● TASK DATA:
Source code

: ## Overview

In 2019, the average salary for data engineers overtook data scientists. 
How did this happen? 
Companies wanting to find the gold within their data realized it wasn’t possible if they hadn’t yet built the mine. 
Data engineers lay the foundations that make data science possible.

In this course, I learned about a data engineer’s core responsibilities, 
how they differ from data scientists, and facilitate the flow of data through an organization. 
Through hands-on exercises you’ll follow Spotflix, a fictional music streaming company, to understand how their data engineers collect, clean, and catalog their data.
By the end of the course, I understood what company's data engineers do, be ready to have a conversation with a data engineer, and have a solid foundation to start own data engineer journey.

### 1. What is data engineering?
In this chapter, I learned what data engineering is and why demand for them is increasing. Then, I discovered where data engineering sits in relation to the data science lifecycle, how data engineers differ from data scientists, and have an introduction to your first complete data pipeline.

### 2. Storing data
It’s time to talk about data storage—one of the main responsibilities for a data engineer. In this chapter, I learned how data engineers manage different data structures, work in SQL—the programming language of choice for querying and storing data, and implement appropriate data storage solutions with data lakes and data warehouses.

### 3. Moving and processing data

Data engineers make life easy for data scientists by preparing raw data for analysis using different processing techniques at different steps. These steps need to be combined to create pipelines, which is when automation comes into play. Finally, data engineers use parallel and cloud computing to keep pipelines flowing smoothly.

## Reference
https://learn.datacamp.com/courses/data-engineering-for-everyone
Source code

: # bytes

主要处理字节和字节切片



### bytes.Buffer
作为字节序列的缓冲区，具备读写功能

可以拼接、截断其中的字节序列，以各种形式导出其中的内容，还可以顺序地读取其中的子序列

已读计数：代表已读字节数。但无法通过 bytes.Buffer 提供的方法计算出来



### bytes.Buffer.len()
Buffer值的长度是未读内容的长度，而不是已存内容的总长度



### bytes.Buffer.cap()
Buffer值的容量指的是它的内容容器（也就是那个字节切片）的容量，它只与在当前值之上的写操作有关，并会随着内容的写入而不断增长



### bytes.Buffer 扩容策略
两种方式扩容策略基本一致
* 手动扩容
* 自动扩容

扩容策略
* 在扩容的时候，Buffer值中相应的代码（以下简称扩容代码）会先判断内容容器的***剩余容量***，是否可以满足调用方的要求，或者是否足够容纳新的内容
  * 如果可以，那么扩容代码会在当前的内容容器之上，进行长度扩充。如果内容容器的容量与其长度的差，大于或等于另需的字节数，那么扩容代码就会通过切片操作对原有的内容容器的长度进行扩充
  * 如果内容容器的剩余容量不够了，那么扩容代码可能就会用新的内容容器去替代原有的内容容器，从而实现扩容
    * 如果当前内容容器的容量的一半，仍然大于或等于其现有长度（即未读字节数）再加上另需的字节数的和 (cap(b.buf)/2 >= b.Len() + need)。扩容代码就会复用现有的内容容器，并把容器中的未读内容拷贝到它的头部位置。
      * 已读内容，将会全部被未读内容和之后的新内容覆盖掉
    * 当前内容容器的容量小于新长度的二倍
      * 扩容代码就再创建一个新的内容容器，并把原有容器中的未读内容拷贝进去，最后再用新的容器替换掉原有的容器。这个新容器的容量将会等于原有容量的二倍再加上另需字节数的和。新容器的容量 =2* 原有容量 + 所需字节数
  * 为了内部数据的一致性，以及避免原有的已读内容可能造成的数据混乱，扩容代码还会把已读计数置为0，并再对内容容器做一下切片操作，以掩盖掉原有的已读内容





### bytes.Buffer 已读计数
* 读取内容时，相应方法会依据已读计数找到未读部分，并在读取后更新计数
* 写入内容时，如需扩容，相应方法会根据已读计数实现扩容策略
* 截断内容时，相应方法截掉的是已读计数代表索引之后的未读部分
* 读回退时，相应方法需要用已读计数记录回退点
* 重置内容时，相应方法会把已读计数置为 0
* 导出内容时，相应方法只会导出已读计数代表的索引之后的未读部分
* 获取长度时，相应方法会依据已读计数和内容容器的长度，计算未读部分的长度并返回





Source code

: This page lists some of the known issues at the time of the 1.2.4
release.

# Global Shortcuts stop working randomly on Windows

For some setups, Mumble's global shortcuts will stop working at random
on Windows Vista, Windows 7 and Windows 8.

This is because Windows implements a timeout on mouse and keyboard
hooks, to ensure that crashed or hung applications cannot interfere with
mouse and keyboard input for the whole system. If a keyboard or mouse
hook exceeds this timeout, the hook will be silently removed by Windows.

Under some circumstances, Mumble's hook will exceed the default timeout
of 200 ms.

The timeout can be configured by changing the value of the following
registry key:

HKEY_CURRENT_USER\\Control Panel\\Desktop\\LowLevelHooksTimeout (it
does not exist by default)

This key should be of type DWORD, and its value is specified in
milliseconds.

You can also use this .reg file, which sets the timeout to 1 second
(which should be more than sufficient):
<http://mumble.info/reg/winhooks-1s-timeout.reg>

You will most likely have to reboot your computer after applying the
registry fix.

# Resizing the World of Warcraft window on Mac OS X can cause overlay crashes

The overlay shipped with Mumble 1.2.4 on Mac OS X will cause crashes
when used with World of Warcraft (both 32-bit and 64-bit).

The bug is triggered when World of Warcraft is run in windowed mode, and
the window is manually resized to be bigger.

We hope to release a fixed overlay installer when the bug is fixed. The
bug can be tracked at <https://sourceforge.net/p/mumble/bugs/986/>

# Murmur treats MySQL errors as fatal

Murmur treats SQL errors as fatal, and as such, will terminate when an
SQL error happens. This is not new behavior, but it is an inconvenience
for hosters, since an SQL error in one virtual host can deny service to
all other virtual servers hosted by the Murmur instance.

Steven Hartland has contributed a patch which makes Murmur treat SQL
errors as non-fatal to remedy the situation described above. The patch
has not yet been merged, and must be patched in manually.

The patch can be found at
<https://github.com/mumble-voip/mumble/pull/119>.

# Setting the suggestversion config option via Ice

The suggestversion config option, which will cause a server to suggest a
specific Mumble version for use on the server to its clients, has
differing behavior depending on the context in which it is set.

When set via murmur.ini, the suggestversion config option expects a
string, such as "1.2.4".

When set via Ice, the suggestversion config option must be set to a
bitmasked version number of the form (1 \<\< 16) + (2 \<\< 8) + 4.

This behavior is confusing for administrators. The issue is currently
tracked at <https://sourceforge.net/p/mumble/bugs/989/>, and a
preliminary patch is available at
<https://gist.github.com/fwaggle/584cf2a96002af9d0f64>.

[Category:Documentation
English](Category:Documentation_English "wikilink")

● EXERCISE DESCRIPTION: Using the material above, filter for lines holding "default" and copy each one.

● RESPONSE FOR THIS EXERCISE:
Under some circumstances, Mumble's hook will exceed the default timeout
does not exist by default)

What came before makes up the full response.